| INSTRUCTIONS TO FOLLOW |
In the entries below, find each line with the word "system" and return it.

- - - - - - -

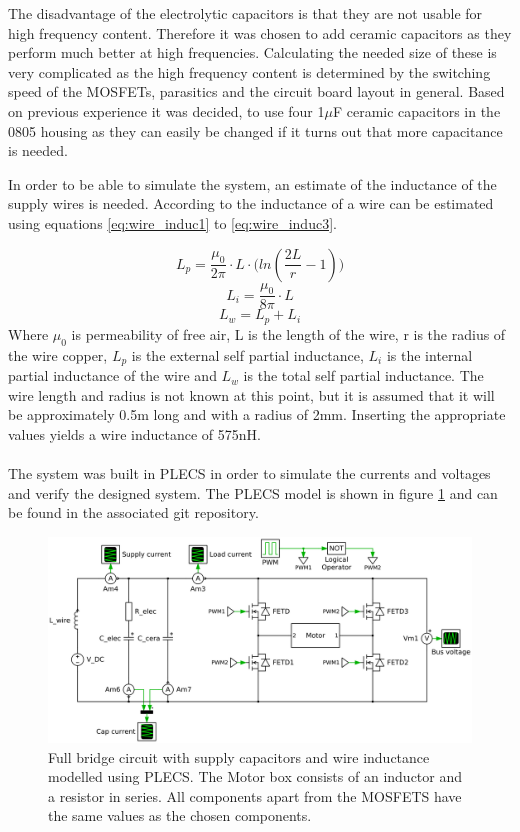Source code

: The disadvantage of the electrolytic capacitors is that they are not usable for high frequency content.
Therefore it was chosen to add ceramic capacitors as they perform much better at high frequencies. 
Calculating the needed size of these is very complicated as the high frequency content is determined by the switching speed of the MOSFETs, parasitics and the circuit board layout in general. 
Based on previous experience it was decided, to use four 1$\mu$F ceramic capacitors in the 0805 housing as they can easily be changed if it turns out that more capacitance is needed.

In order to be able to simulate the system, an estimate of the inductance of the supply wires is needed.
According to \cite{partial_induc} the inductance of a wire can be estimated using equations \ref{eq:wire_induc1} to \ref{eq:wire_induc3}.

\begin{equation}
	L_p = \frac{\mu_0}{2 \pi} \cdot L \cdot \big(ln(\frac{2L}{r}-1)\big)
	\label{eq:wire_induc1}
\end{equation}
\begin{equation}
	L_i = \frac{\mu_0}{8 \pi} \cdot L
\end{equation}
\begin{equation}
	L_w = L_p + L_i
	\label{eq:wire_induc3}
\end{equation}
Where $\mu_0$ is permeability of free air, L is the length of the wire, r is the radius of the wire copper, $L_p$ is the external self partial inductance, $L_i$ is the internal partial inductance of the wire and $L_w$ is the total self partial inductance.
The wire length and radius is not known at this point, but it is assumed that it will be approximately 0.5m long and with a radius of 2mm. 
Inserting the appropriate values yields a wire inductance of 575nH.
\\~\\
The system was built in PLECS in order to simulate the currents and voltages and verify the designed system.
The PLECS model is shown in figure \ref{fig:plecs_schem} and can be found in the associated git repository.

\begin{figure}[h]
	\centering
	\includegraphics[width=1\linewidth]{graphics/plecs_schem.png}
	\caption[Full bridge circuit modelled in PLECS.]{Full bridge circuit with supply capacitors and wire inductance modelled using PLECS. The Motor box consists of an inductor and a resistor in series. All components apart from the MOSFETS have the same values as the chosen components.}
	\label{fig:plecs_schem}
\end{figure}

- - - - - - -

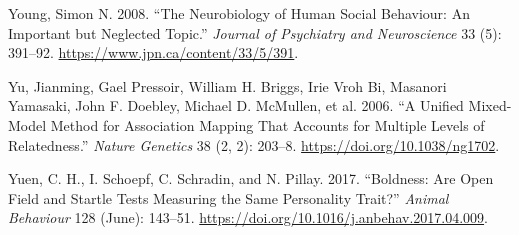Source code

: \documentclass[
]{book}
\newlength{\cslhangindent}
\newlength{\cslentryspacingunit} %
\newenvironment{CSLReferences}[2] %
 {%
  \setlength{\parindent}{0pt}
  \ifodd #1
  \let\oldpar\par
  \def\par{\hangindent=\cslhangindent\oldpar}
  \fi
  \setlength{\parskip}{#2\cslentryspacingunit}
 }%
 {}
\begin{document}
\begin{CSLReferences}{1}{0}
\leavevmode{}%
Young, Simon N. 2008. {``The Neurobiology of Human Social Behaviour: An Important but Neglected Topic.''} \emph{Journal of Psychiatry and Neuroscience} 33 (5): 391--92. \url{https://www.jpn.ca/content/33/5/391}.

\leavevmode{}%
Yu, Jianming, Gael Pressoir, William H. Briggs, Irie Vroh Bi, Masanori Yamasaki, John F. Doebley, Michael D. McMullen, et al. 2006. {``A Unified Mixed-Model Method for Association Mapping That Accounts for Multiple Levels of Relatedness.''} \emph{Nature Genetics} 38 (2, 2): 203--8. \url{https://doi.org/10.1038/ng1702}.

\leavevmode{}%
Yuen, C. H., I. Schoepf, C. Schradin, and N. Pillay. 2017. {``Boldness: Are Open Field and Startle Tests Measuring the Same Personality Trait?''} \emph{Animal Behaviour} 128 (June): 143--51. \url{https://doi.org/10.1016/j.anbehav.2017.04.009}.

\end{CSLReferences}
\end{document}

- - - - - - -

| RESPONSE AREA |
In order to be able to simulate the system, an estimate of the inductance of the supply wires is needed.
The system was built in PLECS in order to simulate the currents and voltages and verify the designed system.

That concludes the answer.